MATEval: A Multi-Agent Text Evaluation Framework
This paper has been ACCEPTED as a LONG PAPER presentation by DASFAA 2024 Industrial Track. You can currently access it through the following link: MATEval
In the Alipay business scenario, we need to assess open-ended story texts generated by large language models(LLMs). For this specific business context, we have proposed a multi-agent evaluation framework called "MATEval". Within this framework, we have integrated strategies of self-reflection and Chain-of-Thought (CoT), and we have also introduced a feedback mechanism at the end of each round of discussion. This mechanism evaluates the quality of each discussion round, facilitating consensus. Ultimately, we require a summarizer to consolidate the results of the entire discussion process. We provide two formats of output: one in the form of Q&A pairs, and the other as text reports that are easy for humans to read.
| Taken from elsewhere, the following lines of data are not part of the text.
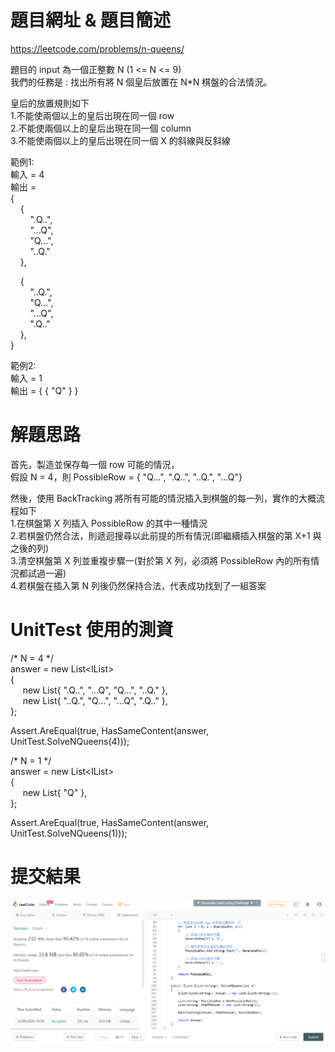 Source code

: # 題目網址 & 題目簡述  
https://leetcode.com/problems/n-queens/  
  
題目的 input 為一個正整數 N (1 <= N <= 9)  
我們的任務是 : 找出所有將 N 個皇后放置在 N*N 棋盤的合法情況。  
  
皇后的放置規則如下  
1.不能使兩個以上的皇后出現在同一個 row  
2.不能使兩個以上的皇后出現在同一個 column  
3.不能使兩個以上的皇后出現在同一個 X 的斜線與反斜線  
  
範例1:  
輸入 = 4  
輸出 =  
{  
&nbsp;&nbsp;&nbsp;&nbsp;{  
&nbsp;&nbsp;&nbsp;&nbsp;&nbsp;&nbsp;&nbsp;&nbsp;".Q..",  
&nbsp;&nbsp;&nbsp;&nbsp;&nbsp;&nbsp;&nbsp;&nbsp;"...Q",  
&nbsp;&nbsp;&nbsp;&nbsp;&nbsp;&nbsp;&nbsp;&nbsp;"Q...",  
&nbsp;&nbsp;&nbsp;&nbsp;&nbsp;&nbsp;&nbsp;&nbsp;"..Q."  
&nbsp;&nbsp;&nbsp;&nbsp;},  
  
&nbsp;&nbsp;&nbsp;&nbsp;{  
&nbsp;&nbsp;&nbsp;&nbsp;&nbsp;&nbsp;&nbsp;&nbsp;"..Q.",  
&nbsp;&nbsp;&nbsp;&nbsp;&nbsp;&nbsp;&nbsp;&nbsp;"Q...",  
&nbsp;&nbsp;&nbsp;&nbsp;&nbsp;&nbsp;&nbsp;&nbsp;"...Q",  
&nbsp;&nbsp;&nbsp;&nbsp;&nbsp;&nbsp;&nbsp;&nbsp;".Q.."  
&nbsp;&nbsp;&nbsp;&nbsp;},  
}  
  
範例2:  
輸入 = 1  
輸出 = { { "Q" } }  
  
# 解題思路  
首先，製造並保存每一個 row 可能的情況，  
假設 N = 4，則 PossibleRow = { "Q...", ".Q..", "..Q.", "...Q"}  
  
然後，使用 BackTracking 將所有可能的情況插入到棋盤的每一列，實作的大概流程如下  
1.在棋盤第 X 列插入 PossibleRow 的其中一種情況  
2.若棋盤仍然合法，則遞迴搜尋以此前提的所有情況(即繼續插入棋盤的第 X+1 與之後的列)  
3.清空棋盤第 X 列並重複步驟一(對於第 X 列，必須將 PossibleRow 內的所有情況都試過一遍)  
4.若棋盤在插入第 N 列後仍然保持合法，代表成功找到了一組答案  
  
# UnitTest 使用的測資  
/* N = 4 */  
answer = new List<IList<string>>  
{  
&nbsp;&nbsp;&nbsp;&nbsp;&nbsp;new List<string>{ ".Q..", "...Q", "Q...", "..Q." },  
&nbsp;&nbsp;&nbsp;&nbsp;&nbsp;new List<string>{ "..Q.", "Q...", "...Q", ".Q.." },  
};  
  
Assert.AreEqual(true, HasSameContent(answer, UnitTest.SolveNQueens(4)));  
  
/* N = 1 */  
answer = new List<IList<string>>  
{  
&nbsp;&nbsp;&nbsp;&nbsp;&nbsp;new List<string>{ "Q" },  
};  
  
Assert.AreEqual(true, HasSameContent(answer, UnitTest.SolveNQueens(1)));  
  
# 提交結果  
![image](https://raw.githubusercontent.com/Jacky20200711/LeetCode/master/Q51(N-Queens)/SuccessShot.PNG)  
&emsp;  
&emsp;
Extensive experiments demonstrate that MATEval's evaluation results on two classic story datasets are more aligned with human preferences compared to existing methods.
In the MATEval framework, we select OpenAI’s GPT-4 as our LLMs due to its outstanding performance and API accessibility. We set the temperature parameter to 0 for result reproducibility. GPT-4’s easy access facilitated effective and coherent multi-agent interactions in our experiments.